# 🌻 Practical 2: Flower Classification with Activation Functions
This is **Practical 2** of the **Hands-On Computer Vision Series: A Practical Learning Journey**.

In this notebook, we enhance our neural network model by adding **activation functions**, specifically the **ReLU** activation function.

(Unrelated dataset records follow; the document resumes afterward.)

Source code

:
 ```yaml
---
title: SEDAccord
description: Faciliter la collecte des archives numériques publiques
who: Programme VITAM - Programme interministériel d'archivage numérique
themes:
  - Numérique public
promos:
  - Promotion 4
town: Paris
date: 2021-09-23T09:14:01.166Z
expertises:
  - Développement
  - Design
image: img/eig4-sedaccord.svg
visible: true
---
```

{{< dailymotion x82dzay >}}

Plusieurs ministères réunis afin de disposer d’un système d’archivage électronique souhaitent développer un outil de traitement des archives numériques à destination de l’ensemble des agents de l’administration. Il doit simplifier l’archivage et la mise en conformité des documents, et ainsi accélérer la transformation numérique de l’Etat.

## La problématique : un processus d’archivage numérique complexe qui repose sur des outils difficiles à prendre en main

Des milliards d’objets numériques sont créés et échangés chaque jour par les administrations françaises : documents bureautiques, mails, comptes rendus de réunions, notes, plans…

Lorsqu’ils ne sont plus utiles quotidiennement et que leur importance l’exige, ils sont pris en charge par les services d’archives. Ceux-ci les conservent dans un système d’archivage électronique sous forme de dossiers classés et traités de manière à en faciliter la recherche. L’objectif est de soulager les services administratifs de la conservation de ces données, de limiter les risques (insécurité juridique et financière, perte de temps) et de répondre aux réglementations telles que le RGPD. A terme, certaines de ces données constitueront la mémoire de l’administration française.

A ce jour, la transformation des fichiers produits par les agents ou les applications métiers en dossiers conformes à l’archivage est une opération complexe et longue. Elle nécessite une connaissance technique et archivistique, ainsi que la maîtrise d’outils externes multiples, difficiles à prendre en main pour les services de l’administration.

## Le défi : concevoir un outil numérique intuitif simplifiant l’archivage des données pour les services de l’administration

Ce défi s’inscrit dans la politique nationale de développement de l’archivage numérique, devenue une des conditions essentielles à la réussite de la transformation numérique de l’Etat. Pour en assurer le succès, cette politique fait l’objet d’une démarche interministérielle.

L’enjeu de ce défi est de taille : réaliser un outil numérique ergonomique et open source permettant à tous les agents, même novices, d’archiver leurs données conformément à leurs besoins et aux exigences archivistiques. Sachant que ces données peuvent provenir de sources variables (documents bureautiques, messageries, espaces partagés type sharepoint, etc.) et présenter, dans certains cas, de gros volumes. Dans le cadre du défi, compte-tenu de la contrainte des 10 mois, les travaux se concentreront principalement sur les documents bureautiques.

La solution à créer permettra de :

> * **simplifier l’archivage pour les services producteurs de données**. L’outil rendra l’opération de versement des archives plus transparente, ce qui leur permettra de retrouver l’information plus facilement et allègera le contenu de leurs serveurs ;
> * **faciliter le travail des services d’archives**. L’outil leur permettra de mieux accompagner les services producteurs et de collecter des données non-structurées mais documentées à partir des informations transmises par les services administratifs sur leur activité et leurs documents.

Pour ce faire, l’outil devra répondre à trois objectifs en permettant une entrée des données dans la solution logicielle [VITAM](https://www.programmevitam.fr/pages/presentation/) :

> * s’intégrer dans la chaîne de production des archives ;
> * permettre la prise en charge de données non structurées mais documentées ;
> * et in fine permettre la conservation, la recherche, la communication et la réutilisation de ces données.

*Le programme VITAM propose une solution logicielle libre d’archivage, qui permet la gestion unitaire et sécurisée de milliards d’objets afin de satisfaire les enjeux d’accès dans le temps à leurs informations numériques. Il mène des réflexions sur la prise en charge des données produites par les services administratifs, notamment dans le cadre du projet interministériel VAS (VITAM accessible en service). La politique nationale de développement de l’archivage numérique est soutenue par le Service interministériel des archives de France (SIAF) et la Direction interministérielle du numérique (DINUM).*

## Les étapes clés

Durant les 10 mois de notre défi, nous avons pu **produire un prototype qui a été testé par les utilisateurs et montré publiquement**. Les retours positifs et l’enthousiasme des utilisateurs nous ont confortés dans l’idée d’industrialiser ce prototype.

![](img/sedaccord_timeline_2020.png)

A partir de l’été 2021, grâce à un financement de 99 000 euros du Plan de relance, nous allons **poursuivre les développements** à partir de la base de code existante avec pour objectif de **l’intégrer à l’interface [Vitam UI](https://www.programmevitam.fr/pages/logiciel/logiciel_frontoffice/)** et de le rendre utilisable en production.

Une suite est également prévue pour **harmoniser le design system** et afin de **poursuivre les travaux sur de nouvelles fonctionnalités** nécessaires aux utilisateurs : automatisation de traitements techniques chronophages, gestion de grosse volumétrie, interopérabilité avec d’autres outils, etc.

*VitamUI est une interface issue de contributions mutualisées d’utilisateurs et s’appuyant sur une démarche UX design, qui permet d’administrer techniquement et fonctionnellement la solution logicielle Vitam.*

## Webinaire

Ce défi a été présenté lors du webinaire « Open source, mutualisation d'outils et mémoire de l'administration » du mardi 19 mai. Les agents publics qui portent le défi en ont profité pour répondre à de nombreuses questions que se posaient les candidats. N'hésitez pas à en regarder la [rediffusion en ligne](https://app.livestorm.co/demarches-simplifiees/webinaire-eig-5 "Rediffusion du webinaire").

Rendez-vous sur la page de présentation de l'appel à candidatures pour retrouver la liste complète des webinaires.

This allows the model to learn non-linear patterns and improves its classification capability.

We also explain **loss functions**, **learning rate**, and important **hyperparameters** you can tune.

In [None]:
# Import required libraries
import tensorflow as tf
import matplotlib.pyplot as plt
import numpy as np

In [None]:
# Define image size and class names
IMG_HEIGHT = 224
IMG_WIDTH = 224
IMG_CHANNELS = 3
CLASS_NAMES = ["daisy", "dandelion", "roses", "sunflowers", "tulips"]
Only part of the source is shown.